A wild animal from long ago.
Nick says, “I hope we don’t have tornado warnings AGAIN this year!” The last two years have blown some mighty nasty weather through the camp, forcing hundreds into shelters when sirens sounded. “I hope so too!” I replied. But storm sirens and rain and dirt—the grit and grime of living in the wilderness—this makes for fun stories of rich experience.
And I think about how Scout camp is like life—full of daily living grit and grime in the wilderness—sometimes scary, but always an adventure. And it’s nice to have your dad along. There’s something comforting about having your dad there to experience what you experience, to encourage and support and guide.
Two gritty grizzlies on a high adventure.
Every year, Todd goes to Scout camp with Nick, at least for a couple days of the week.
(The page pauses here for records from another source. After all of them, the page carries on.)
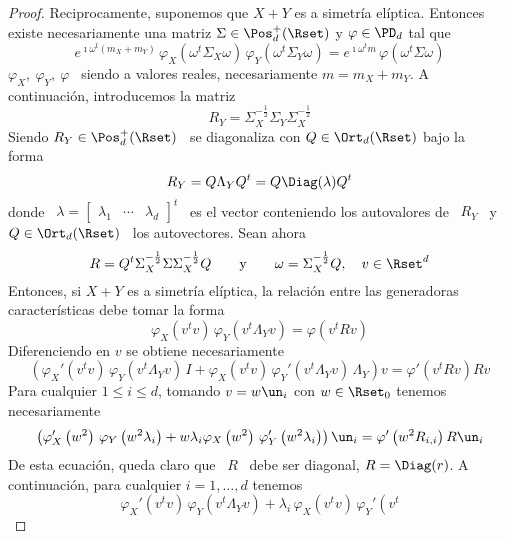 \begin{proof}
  Reciprocamente,  suponemos que  $X+Y$  es a  simetr\'ia el\'iptica.   Entonces
  existe necesariamente  una matriz $\Sigma \in \Pos_d^+(\Rset)$  y $\varphi \in
  \PD_d$ tal que
  \[
  e^{\imath  \omega^t   (m_X  +  m_Y)}  \,   \varphi_X\left(  \omega^t  \Sigma_X
    \omega\right) \, \varphi_Y\left( \omega^t \Sigma_Y \omega\right) = e^{\imath
    \omega^t m} \, \varphi\left( \omega^t \Sigma \omega\right)
  \]
  $\varphi_X,   \:  \varphi_Y,   \:  \varphi$   \  siendo   a   valores  reales,
  necesariamente $m = m_X + m_Y$. A continuaci\'on, introducemos la matriz
  \[
  R_Y  = \Sigma_X^{-\frac12} \Sigma_Y  \Sigma_X^{-\frac12}
  \]
  Siendo $R_Y  \in \Pos_d^+(\Rset)$ \  se diagonaliza con $Q  \in \Ort_d(\Rset)$
  bajo la forma~\cite{Bha97, Bha07, HorJoh13}
  \[
  R_Y = Q \Lambda_Y Q^t = Q \Diag(\lambda) Q^t
  \]
  donde    \    $\lambda    =    \begin{bmatrix}   \lambda_1    &    \cdots    &
    \lambda_d \end{bmatrix}^t$ \  es el vector conteniendo los  autovalores de \
  $R_Y$ \ y \ $Q \in \Ort_d(\Rset)$ \ los autovectores. Sean ahora
  \[
  R  =  Q^t \Sigma_X^{-\frac12}  \Sigma  \Sigma_X^{-\frac12}  Q \qquad  \mbox{y}
  \qquad \omega = \Sigma_X^{-\frac12} Q, \quad v \in \Rset^d
  \]
  Entonces,  si  $X+Y$ es  a  simetr\'ia  el\'iptica,  la relaci\'on  entre  las
  generadoras caracter\'isticas debe tomar la forma
  \[
  \varphi_X\left( v^t  v \right)  \, \varphi_Y\left( v^t  \Lambda_Y v  \right) =
  \varphi\left( v^t R v \right)
  \]
  Diferenciendo en $v$ se obtiene necesariamente
  \[
  \left( \varphi_X'\left( v^t v  \right) \, \varphi_Y\left( v^t \Lambda_Y v
    \right) \,  I + \varphi_X\left(  v^t v \right) \,  \varphi_Y'\left( v^t
      \Lambda_Y  v \right)  \,  \Lambda_Y \right)  v  = \varphi'\left(  v^t R  v
  \right) R v
  \]
  Para cualquier  $1 \le i  \le d$, tomando  $v = w  \un_i$ con $w  \in \Rset_0$
  tenemos necesariamente
  \[
  \left( \varphi_X'\left( w^2 \right) \, \varphi_Y\left( w^2 \lambda_i \right) +
    w \lambda_i  \varphi_X\left( w^2  \right) \, \varphi_Y'\left(  w^2 \lambda_i
    \right) \right) \un_i = \varphi'\left( w^2 R_{i,i} \right) R \un_i
  \]
  De esta ecuaci\'on, queda claro que \ $R$ \ debe ser diagonal, $R = \Diag(r)$.
  A continuaci\'on, para cualquier $i = 1 , \ldots , d$ tenemos
  \[
  \varphi_X'\left( v^t v \right) \, \varphi_Y\left( v^t \Lambda_Y v \right)
  +  \lambda_i \,  \varphi_X\left( v^t  v \right)  \,  \varphi_Y'\left( v^t
\]
\end{proof}
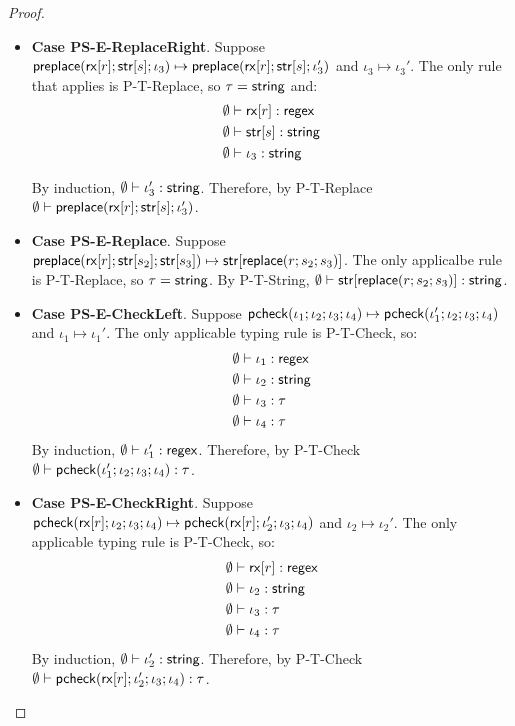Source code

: \documentclass[11pt,leqno]{article}
\theoremstyle{definition}
\newcommand{\tcheck}[4]{{\sf pcheck}(#1; #2; #3; #4)}
\renewcommand{\tstr}[1]{{{\sf str}[#1]}}
\newcommand{\preplace}[3]{{\sf preplace}(#1;#2;#3)}
\newcommand{\rx}[1]{ {\sf rx}[#1] }
\newcommand{\str}{{\sf string}}
\newcommand{\regex}{{\sf regex}}
\newcommand{\lsubst}[3]{{\sf replace}(#1;#2;#3)} %
\begin{document}
\begin{proof}
\begin{itemize}[label=$ $,itemsep=1ex]
\item \textbf{Case PS-E-ReplaceRight}. 
Suppose $\preplace{\rx{r}}{\tstr{s}}{\iota_3} \mapsto \preplace{\rx{r}}{\tstr{s}}{\iota_3'}$
and $\iota_3 \mapsto \iota_3'$.
The only rule that applies is P-T-Replace, so $\tau=\str$ and:
\begin{align*}
  \emptyset &\vdash \rx{r} : \regex \\
  \emptyset &\vdash \tstr{s} : \str \\
  \emptyset &\vdash \iota_3 : \str
\end{align*}

By induction, $\emptyset \vdash \iota_3' : \str$.
Therefore, by P-T-Replace $\emptyset \vdash \preplace{\rx{r}}{\tstr{s}}{\iota_3'}$.

\item \textbf{Case PS-E-Replace}. 
Suppose $\preplace{\rx{r}}{\tstr{s_2}}{\tstr{s_3}} \mapsto \tstr{\lsubst{r}{s_2}{s_3}}$. The only applicalbe rule is P-T-Replace, so $\tau=\str$. By P-T-String, $\emptyset \vdash \tstr{\lsubst{r}{s_2}{s_3}} : \str$.

\item \textbf{Case PS-E-CheckLeft}. 
Suppose $\tcheck{\iota_1}{\iota_2}{\iota_3}{\iota_4} \mapsto \tcheck{\iota_1'}{\iota_2}{\iota_3}{\iota_4}$ and $\iota_1\mapsto\iota_1'$.
The only applicable typing rule is P-T-Check, so:
\begin{align*}
  \emptyset &\vdash \iota_1 : \regex \\
  \emptyset &\vdash \iota_2 : \str \\
  \emptyset &\vdash \iota_3 : \tau \\
  \emptyset &\vdash \iota_4 : \tau
\end{align*}
By induction, $\emptyset \vdash \iota_1' : \regex$. Therefore, by P-T-Check 
$\emptyset \vdash \tcheck{\iota_1'}{\iota_2}{\iota_3}{\iota_4} : \tau$.


\item \textbf{Case PS-E-CheckRight}. 
Suppose $\tcheck{\rx{r}}{\iota_2}{\iota_3}{\iota_4} \mapsto \tcheck{\rx{r}}{\iota_2'}{\iota_3}{\iota_4}$ and $\iota_2\mapsto\iota_2'$.
The only applicable typing rule is P-T-Check, so:
\begin{align*}
  \emptyset &\vdash \rx{r} : \regex \\
  \emptyset &\vdash \iota_2 : \str \\
  \emptyset &\vdash \iota_3 : \tau \\
  \emptyset &\vdash \iota_4 : \tau
\end{align*}
By induction, $\emptyset \vdash \iota_2' : \str$. Therefore, by P-T-Check 
$\emptyset \vdash \tcheck{\rx{r}}{\iota_2'}{\iota_3}{\iota_4} : \tau$.


\end{itemize}
\end{proof}
\end{document}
I wonder, when our son is grown and looks back on his childhood, will these weeks be some of his fondest memories? Probably.
But then I think about all the other weeks of the year when Todd walks through the days with our kids—just normal living days that don’t seem so high adventure. These are the days filled with lawn cutting and tractor driving, with listening to daily happenings at the dinner table. These are the days filled with laughter and sometimes lectures, with more prayers unspoken than heard. These days are the down-in-the-trench days were life gets real dirty and sometimes storms swell and redden eyes. Because life can be hard. So many unknowns. Trying to guide others when we often can’t see much beyond our own two feet, often we parents wonder what in the world we’re doing—if we’re doing anything right, or at least ENOUGH right.
My gritty good guy! Love him so!
But it’s not about perfect, this job of parenting. It’s about desire of the heart. Because love covers a multitude of sins, God’s great Word says. Love covers warm like a pure cotton quilt. Love looks past perfect and just does real—ordinary, everyday, gritty good real.
So I said goodbye to father and son. I hugged them tight and kissed them both. And off they went, their week of high adventure about to begin—their life of everyday gritty good well on its way.